◆ Problem description
Your copy must hold every line of the records word for word. It must hold no pictures.

(Source texts of formatted documents)
"""

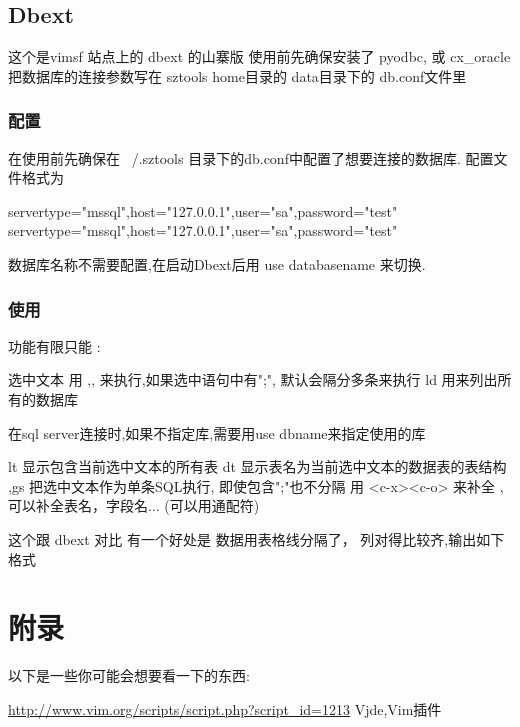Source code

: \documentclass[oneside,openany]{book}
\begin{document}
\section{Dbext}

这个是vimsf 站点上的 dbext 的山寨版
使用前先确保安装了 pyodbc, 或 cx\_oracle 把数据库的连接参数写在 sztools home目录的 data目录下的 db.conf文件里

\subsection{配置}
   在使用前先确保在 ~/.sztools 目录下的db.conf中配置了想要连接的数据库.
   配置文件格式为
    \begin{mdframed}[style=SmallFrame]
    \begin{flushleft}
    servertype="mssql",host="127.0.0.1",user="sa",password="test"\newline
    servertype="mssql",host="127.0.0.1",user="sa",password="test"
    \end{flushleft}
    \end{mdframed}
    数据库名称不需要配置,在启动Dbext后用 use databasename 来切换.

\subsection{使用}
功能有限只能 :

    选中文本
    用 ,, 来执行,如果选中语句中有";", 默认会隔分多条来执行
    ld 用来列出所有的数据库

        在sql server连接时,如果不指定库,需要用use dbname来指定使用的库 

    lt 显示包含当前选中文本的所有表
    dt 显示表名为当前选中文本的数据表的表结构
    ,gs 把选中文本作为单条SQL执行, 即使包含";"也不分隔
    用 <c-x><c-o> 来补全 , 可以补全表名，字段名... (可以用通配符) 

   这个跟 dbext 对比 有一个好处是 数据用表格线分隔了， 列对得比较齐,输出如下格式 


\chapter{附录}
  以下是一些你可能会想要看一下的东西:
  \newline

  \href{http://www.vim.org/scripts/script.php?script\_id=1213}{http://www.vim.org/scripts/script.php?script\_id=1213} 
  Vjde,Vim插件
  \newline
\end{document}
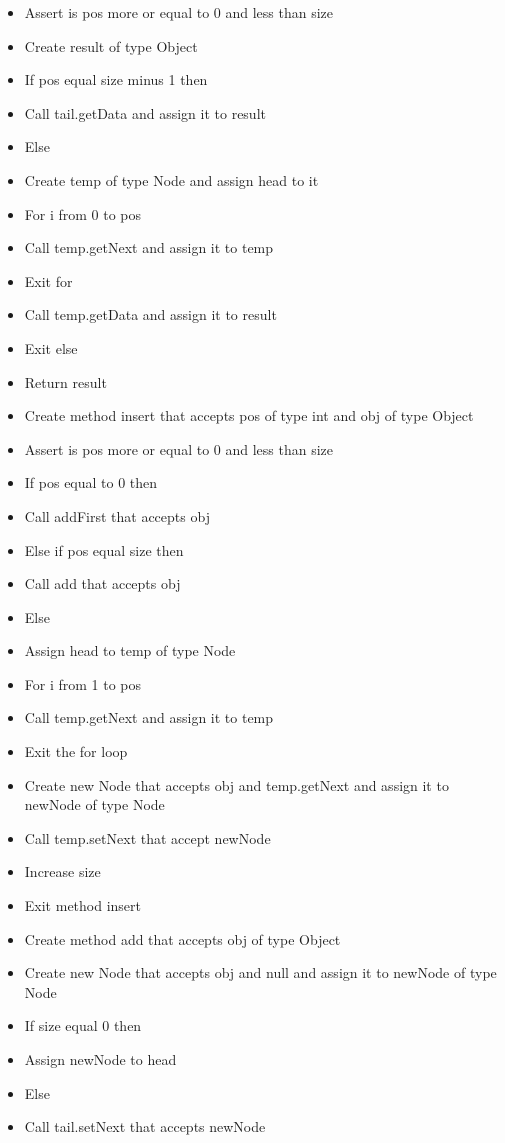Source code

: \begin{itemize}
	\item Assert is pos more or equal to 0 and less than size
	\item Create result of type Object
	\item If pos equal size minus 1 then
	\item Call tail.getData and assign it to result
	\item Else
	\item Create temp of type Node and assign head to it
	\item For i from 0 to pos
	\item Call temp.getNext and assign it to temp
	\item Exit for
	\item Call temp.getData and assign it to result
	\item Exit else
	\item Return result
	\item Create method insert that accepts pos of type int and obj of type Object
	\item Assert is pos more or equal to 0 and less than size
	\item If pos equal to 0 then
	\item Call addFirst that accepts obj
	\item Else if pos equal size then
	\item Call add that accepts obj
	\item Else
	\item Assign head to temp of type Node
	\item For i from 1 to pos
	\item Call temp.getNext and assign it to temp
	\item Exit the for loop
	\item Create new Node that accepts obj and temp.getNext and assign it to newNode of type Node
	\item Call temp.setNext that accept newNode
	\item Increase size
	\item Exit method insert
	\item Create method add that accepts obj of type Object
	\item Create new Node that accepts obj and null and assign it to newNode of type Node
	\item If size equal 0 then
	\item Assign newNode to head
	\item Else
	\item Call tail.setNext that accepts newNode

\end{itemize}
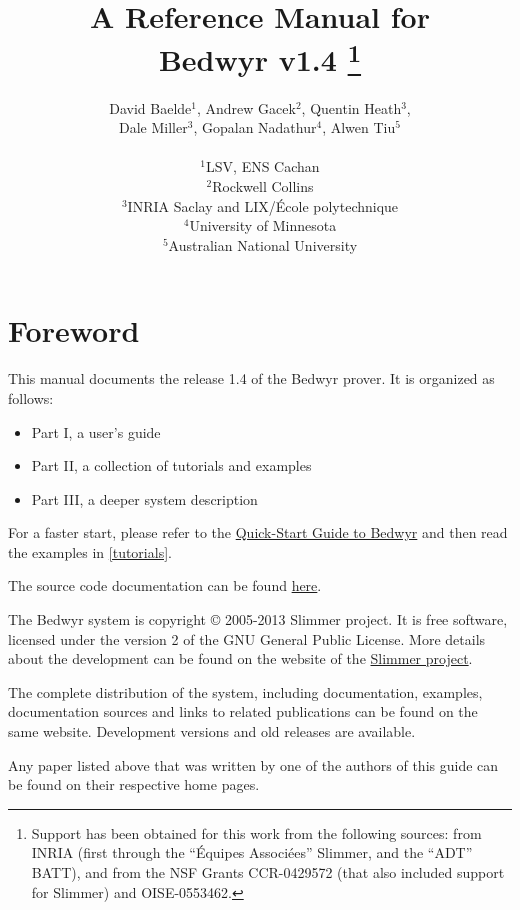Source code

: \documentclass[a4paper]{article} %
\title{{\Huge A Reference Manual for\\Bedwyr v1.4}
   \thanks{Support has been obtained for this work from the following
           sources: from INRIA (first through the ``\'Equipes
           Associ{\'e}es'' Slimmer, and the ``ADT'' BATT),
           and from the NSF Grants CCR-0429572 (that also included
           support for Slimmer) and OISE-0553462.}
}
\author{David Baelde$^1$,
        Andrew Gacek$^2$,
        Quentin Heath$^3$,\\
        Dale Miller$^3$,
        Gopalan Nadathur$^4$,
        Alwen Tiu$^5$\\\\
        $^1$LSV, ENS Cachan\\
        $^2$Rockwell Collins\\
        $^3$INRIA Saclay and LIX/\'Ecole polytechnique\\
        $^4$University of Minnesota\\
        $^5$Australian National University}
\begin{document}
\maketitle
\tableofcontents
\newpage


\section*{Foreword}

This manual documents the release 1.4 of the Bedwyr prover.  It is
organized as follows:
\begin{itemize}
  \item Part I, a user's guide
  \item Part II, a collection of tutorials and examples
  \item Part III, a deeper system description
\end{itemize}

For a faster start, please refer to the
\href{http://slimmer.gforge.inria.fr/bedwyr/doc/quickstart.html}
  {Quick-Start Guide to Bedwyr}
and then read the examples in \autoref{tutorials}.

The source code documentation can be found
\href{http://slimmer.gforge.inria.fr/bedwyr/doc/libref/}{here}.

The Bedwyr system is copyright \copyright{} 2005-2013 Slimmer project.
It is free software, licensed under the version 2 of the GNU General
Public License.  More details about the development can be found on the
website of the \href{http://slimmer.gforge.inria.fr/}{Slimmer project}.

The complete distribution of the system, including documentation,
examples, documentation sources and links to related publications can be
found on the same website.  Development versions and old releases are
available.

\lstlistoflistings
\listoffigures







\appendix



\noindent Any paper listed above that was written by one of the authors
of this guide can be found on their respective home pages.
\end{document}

"""

◆ Task output
Source code

: \documentclass[oneside,openany]{book}
\begin{document}
\section{Dbext}

这个是vimsf 站点上的 dbext 的山寨版
使用前先确保安装了 pyodbc, 或 cx\_oracle 把数据库的连接参数写在 sztools home目录的 data目录下的 db.conf文件里

\subsection{配置}
   在使用前先确保在 ~/.sztools 目录下的db.conf中配置了想要连接的数据库.
   配置文件格式为
    \begin{mdframed}[style=SmallFrame]
    \begin{flushleft}
    servertype="mssql",host="127.0.0.1",user="sa",password="test"\newline
    servertype="mssql",host="127.0.0.1",user="sa",password="test"
    \end{flushleft}
    \end{mdframed}
    数据库名称不需要配置,在启动Dbext后用 use databasename 来切换.

\subsection{使用}
功能有限只能 :

    选中文本
    用 ,, 来执行,如果选中语句中有";", 默认会隔分多条来执行
    ld 用来列出所有的数据库

        在sql server连接时,如果不指定库,需要用use dbname来指定使用的库 

    lt 显示包含当前选中文本的所有表
    dt 显示表名为当前选中文本的数据表的表结构
    ,gs 把选中文本作为单条SQL执行, 即使包含";"也不分隔
    用 <c-x><c-o> 来补全 , 可以补全表名，字段名... (可以用通配符) 

   这个跟 dbext 对比 有一个好处是 数据用表格线分隔了， 列对得比较齐,输出如下格式 


\chapter{附录}
  以下是一些你可能会想要看一下的东西:
  \newline

  \href{http://www.vim.org/scripts/script.php?script\_id=1213}{http://www.vim.org/scripts/script.php?script\_id=1213} 
  Vjde,Vim插件
  \newline
\end{document}
Source code

: \begin{itemize}
	\item Assert is pos more or equal to 0 and less than size
	\item Create result of type Object
	\item If pos equal size minus 1 then
	\item Call tail.getData and assign it to result
	\item Else
	\item Create temp of type Node and assign head to it
	\item For i from 0 to pos
	\item Call temp.getNext and assign it to temp
	\item Exit for
	\item Call temp.getData and assign it to result
	\item Exit else
	\item Return result
	\item Create method insert that accepts pos of type int and obj of type Object
	\item Assert is pos more or equal to 0 and less than size
	\item If pos equal to 0 then
	\item Call addFirst that accepts obj
	\item Else if pos equal size then
	\item Call add that accepts obj
	\item Else
	\item Assign head to temp of type Node
	\item For i from 1 to pos
	\item Call temp.getNext and assign it to temp
	\item Exit the for loop
	\item Create new Node that accepts obj and temp.getNext and assign it to newNode of type Node
	\item Call temp.setNext that accept newNode
	\item Increase size
	\item Exit method insert
	\item Create method add that accepts obj of type Object
	\item Create new Node that accepts obj and null and assign it to newNode of type Node
	\item If size equal 0 then
	\item Assign newNode to head
	\item Else
	\item Call tail.setNext that accepts newNode

\end{itemize}
Source code

: \documentclass[a4paper]{article} %
\title{{\Huge A Reference Manual for\\Bedwyr v1.4}
   \thanks{Support has been obtained for this work from the following
           sources: from INRIA (first through the ``\'Equipes
           Associ{\'e}es'' Slimmer, and the ``ADT'' BATT),
           and from the NSF Grants CCR-0429572 (that also included
           support for Slimmer) and OISE-0553462.}
}
\author{David Baelde$^1$,
        Andrew Gacek$^2$,
        Quentin Heath$^3$,\\
        Dale Miller$^3$,
        Gopalan Nadathur$^4$,
        Alwen Tiu$^5$\\\\
        $^1$LSV, ENS Cachan\\
        $^2$Rockwell Collins\\
        $^3$INRIA Saclay and LIX/\'Ecole polytechnique\\
        $^4$University of Minnesota\\
        $^5$Australian National University}
\begin{document}
\maketitle
\tableofcontents
\newpage


\section*{Foreword}

This manual documents the release 1.4 of the Bedwyr prover.  It is
organized as follows:
\begin{itemize}
  \item Part I, a user's guide
  \item Part II, a collection of tutorials and examples
  \item Part III, a deeper system description
\end{itemize}

For a faster start, please refer to the
\href{http://slimmer.gforge.inria.fr/bedwyr/doc/quickstart.html}
  {Quick-Start Guide to Bedwyr}
and then read the examples in \autoref{tutorials}.

The source code documentation can be found
\href{http://slimmer.gforge.inria.fr/bedwyr/doc/libref/}{here}.

The Bedwyr system is copyright \copyright{} 2005-2013 Slimmer project.
It is free software, licensed under the version 2 of the GNU General
Public License.  More details about the development can be found on the
website of the \href{http://slimmer.gforge.inria.fr/}{Slimmer project}.

The complete distribution of the system, including documentation,
examples, documentation sources and links to related publications can be
found on the same website.  Development versions and old releases are
available.

\lstlistoflistings
\listoffigures







\appendix



\noindent Any paper listed above that was written by one of the authors
of this guide can be found on their respective home pages.
\end{document}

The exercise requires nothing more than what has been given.